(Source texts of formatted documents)

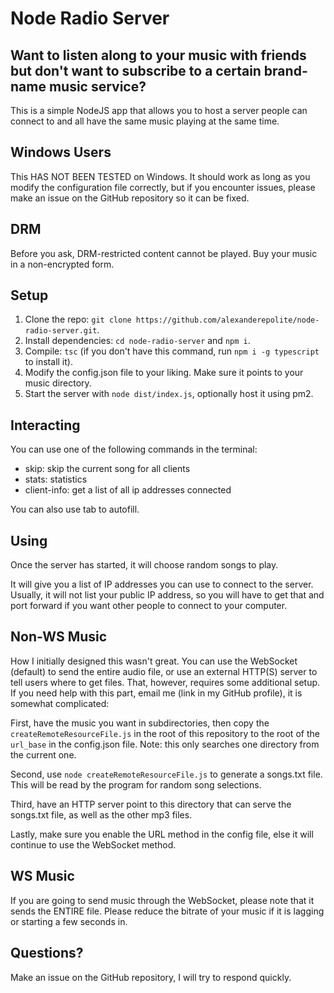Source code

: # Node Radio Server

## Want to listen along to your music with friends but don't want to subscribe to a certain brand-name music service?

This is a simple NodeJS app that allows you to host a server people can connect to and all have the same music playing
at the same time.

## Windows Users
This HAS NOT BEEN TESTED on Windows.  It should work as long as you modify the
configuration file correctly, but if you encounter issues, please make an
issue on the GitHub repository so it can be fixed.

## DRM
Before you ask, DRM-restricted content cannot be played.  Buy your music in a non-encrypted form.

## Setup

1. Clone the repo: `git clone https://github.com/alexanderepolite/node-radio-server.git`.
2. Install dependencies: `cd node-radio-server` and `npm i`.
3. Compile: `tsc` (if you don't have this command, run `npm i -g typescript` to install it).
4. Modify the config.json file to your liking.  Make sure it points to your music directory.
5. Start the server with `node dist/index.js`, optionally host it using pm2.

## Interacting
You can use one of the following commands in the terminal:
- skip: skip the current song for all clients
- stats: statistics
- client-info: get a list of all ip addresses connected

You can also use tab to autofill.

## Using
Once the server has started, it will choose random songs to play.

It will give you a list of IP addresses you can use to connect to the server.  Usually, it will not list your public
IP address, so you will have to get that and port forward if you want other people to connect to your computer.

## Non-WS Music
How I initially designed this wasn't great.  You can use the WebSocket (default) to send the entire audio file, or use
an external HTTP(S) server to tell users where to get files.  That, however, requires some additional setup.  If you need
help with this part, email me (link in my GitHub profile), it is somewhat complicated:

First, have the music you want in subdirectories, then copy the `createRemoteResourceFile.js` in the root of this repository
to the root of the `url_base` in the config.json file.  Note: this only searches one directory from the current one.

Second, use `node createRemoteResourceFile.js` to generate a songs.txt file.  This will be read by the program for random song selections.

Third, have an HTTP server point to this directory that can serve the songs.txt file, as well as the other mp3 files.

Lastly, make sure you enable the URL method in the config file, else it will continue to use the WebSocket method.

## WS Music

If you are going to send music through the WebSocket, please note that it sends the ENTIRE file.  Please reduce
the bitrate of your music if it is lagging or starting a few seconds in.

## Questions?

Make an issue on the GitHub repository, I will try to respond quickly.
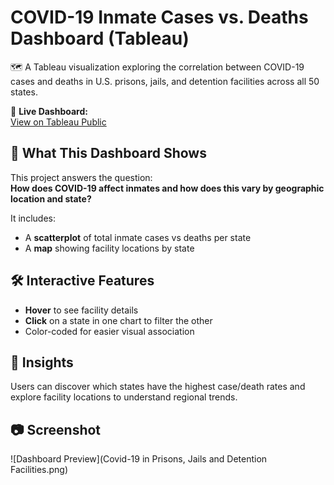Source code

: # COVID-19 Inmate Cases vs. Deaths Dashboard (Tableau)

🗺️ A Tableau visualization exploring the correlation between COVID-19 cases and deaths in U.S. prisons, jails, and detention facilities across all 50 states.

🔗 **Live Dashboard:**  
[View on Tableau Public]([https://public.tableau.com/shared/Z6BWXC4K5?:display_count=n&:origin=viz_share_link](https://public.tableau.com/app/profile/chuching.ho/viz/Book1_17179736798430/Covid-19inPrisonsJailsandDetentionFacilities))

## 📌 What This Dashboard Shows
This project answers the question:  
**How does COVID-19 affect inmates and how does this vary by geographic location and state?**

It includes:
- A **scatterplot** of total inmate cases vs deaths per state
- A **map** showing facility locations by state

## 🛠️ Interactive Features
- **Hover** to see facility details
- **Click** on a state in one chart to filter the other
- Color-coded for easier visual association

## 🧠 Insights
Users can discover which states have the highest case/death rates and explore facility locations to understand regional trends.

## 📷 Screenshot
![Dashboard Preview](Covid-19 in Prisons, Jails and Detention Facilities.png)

REQUIRED WORK:
Once the pictures are removed, repeat all of the data above exactly.

EXERCISE SOLUTION:
Source code

: # Node Radio Server

## Want to listen along to your music with friends but don't want to subscribe to a certain brand-name music service?

This is a simple NodeJS app that allows you to host a server people can connect to and all have the same music playing
at the same time.

## Windows Users
This HAS NOT BEEN TESTED on Windows.  It should work as long as you modify the
configuration file correctly, but if you encounter issues, please make an
issue on the GitHub repository so it can be fixed.

## DRM
Before you ask, DRM-restricted content cannot be played.  Buy your music in a non-encrypted form.

## Setup

1. Clone the repo: `git clone https://github.com/alexanderepolite/node-radio-server.git`.
2. Install dependencies: `cd node-radio-server` and `npm i`.
3. Compile: `tsc` (if you don't have this command, run `npm i -g typescript` to install it).
4. Modify the config.json file to your liking.  Make sure it points to your music directory.
5. Start the server with `node dist/index.js`, optionally host it using pm2.

## Interacting
You can use one of the following commands in the terminal:
- skip: skip the current song for all clients
- stats: statistics
- client-info: get a list of all ip addresses connected

You can also use tab to autofill.

## Using
Once the server has started, it will choose random songs to play.

It will give you a list of IP addresses you can use to connect to the server.  Usually, it will not list your public
IP address, so you will have to get that and port forward if you want other people to connect to your computer.

## Non-WS Music
How I initially designed this wasn't great.  You can use the WebSocket (default) to send the entire audio file, or use
an external HTTP(S) server to tell users where to get files.  That, however, requires some additional setup.  If you need
help with this part, email me (link in my GitHub profile), it is somewhat complicated:

First, have the music you want in subdirectories, then copy the `createRemoteResourceFile.js` in the root of this repository
to the root of the `url_base` in the config.json file.  Note: this only searches one directory from the current one.

Second, use `node createRemoteResourceFile.js` to generate a songs.txt file.  This will be read by the program for random song selections.

Third, have an HTTP server point to this directory that can serve the songs.txt file, as well as the other mp3 files.

Lastly, make sure you enable the URL method in the config file, else it will continue to use the WebSocket method.

## WS Music

If you are going to send music through the WebSocket, please note that it sends the ENTIRE file.  Please reduce
the bitrate of your music if it is lagging or starting a few seconds in.

## Questions?

Make an issue on the GitHub repository, I will try to respond quickly.
Source code

: # COVID-19 Inmate Cases vs. Deaths Dashboard (Tableau)

🗺️ A Tableau visualization exploring the correlation between COVID-19 cases and deaths in U.S. prisons, jails, and detention facilities across all 50 states.

🔗 **Live Dashboard:**  
[View on Tableau Public]([https://public.tableau.com/shared/Z6BWXC4K5?:display_count=n&:origin=viz_share_link](https://public.tableau.com/app/profile/chuching.ho/viz/Book1_17179736798430/Covid-19inPrisonsJailsandDetentionFacilities))

## 📌 What This Dashboard Shows
This project answers the question:  
**How does COVID-19 affect inmates and how does this vary by geographic location and state?**

It includes:
- A **scatterplot** of total inmate cases vs deaths per state
- A **map** showing facility locations by state

## 🛠️ Interactive Features
- **Hover** to see facility details
- **Click** on a state in one chart to filter the other
- Color-coded for easier visual association

## 🧠 Insights
Users can discover which states have the highest case/death rates and explore facility locations to understand regional trends.

## 📷 Screenshot
![Dashboard Preview](Covid-19 in Prisons, Jails and Detention Facilities.png)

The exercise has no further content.